**The data**:

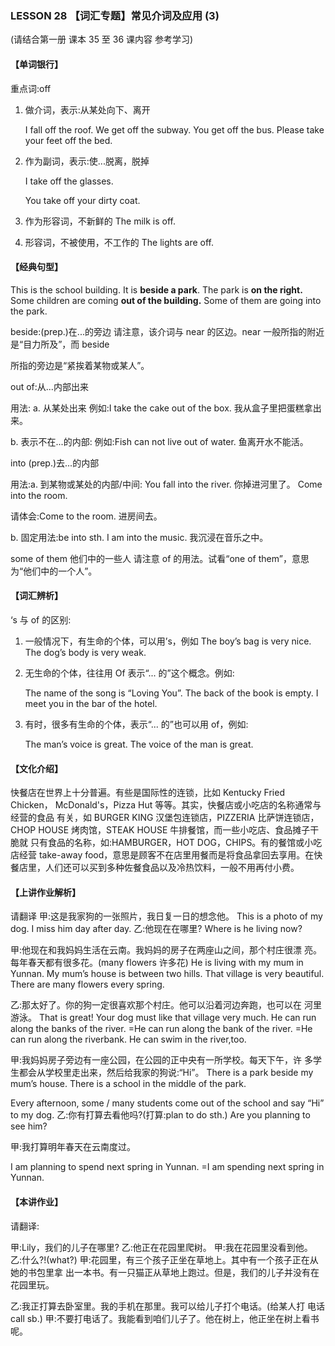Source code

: ### LESSON 28 【词汇专题】常见介词及应用 (3)

(请结合第一册 课本 35 至 36 课内容 参考学习) 

#### 【单词银行】

 重点词:off

1. 做介词，表示:从某处向下、离开

   I fall off the roof.
   We get off the subway.
   You get off the bus.
   Please take your feet off the bed.

2. 作为副词，表示:使...脱离，脱掉 

   I take off the glasses.

   You take off your dirty coat.

3. 作为形容词，不新鲜的
    The milk is off.

4. 形容词，不被使用，不工作的 The lights are off.

#### 【经典句型】

This is the school building. It is **beside a park**. The park is **on the right.** Some children are coming **out of the building.** Some of them are going into the park.

beside:(prep.)在...的旁边
请注意，该介词与 near 的区边。near 一般所指的附近是“目力所及”，而 beside

所指的旁边是“紧挨着某物或某人”。

out of:从...内部出来

用法:
a. 从某处出来
例如:I take the cake out of the box. 我从盒子里把蛋糕拿出来。

b. 表示不在...的内部: 例如:Fish can not live out of water. 鱼离开水不能活。

into (prep.)去...的内部

用法:a. 到某物或某处的内部/中间: You fall into the river.
你掉进河里了。
Come into the room.

请体会:Come to the room. 进房间去。

b. 固定用法:be into sth. I am into the music. 我沉浸在音乐之中。

some of them 他们中的一些人
 请注意 of 的用法。试看“one of them”，意思为“他们中的一个人”。 

#### 【词汇辨析】

 ‘s 与 of 的区别:

1. 一般情况下，有生命的个体，可以用’s，例如 The boy’s bag is very nice.
    The dog’s body is very weak.

2. 无生命的个体，往往用 Of 表示“... 的”这个概念。例如: 

   The name of the song is “Loving You”.
   The back of the book is empty.
   I meet you in the bar of the hotel.

3. 有时，很多有生命的个体，表示“... 的”也可以用 of，例如: 

   The man’s voice is great.
   The voice of the man is great.

#### 【文化介绍】

快餐店在世界上十分普遍。有些是国际性的连锁，比如 Kentucky Fried Chicken， McDonald's，Pizza Hut 等等。其实，快餐店或小吃店的名称通常与经营的食品 有关，如 BURGER KING 汉堡包连锁店，PIZZERIA 比萨饼连锁店，CHOP HOUSE 烤肉馆，STEAK HOUSE 牛排餐馆，而一些小吃店、食品摊子干脆就 只有食品的名称，如:HAMBURGER，HOT DOG，CHIPS。有的餐馆或小吃 店经营 take-away food，意思是顾客不在店里用餐而是将食品拿回去享用。在快 餐店里，人们还可以买到多种佐餐食品以及冷热饮料，一般不用再付小费。

#### 【上讲作业解析】

请翻译
 甲:这是我家狗的一张照片，我日复一日的想念他。
 This is a photo of my dog. I miss him day after day.
 乙:他现在在哪里?
 Where is he living now? 

甲:他现在和我妈妈生活在云南。我妈妈的房子在两座山之间，那个村庄很漂 亮。每年春天都有很多花。(many flowers 许多花)
 He is living with my mum in Yunnan.
 My mum’s house is between two hills.
 That village is very beautiful. There are many flowers every spring. 

乙:那太好了。你的狗一定很喜欢那个村庄。他可以沿着河边奔跑，也可以在 河里游泳。
That is great!
Your dog must like that village very much.
He can run along the banks of the river.
=He can run along the bank of the river.
=He can run along the riverbank.
He can swim in the river,too. 

甲:我妈妈房子旁边有一座公园，在公园的正中央有一所学校。每天下午，许 多学生都会从学校里走出来，然后给我家的狗说:“Hi”。
There is a park beside my mum’s house.
There is a school in the middle of the park.

Every afternoon, some / many students come out of the school and say “Hi” to my dog.
乙:你有打算去看他吗?(打算:plan to do sth.)
Are you planning to see him?

甲:我打算明年春天在云南度过。

I am planning to spend next spring in Yunnan. =I am spending next spring in Yunnan.

#### 【本讲作业】 

请翻译:

甲:Lily，我们的儿子在哪里?
乙:他正在花园里爬树。
甲:我在花园里没看到他。
乙:什么?!(what?) 甲:花园里，有三个孩子正坐在草地上。其中有一个孩子正在从她的书包里拿 出一本书。有一只猫正从草地上跑过。但是，我们的儿子并没有在花园里玩。 

乙:我正打算去卧室里。我的手机在那里。我可以给儿子打个电话。(给某人打 电话 call sb.) 甲:不要打电话了。我能看到咱们儿子了。他在树上，他正坐在树上看书呢。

**Problem to work on**:
Reproduce every line of the listing above in which the string "This" appears.

**Output of the exercise**:
This is the school building. It is **beside a park**. The park is **on the right.** Some children are coming **out of the building.** Some of them are going into the park.
 This is a photo of my dog. I miss him day after day.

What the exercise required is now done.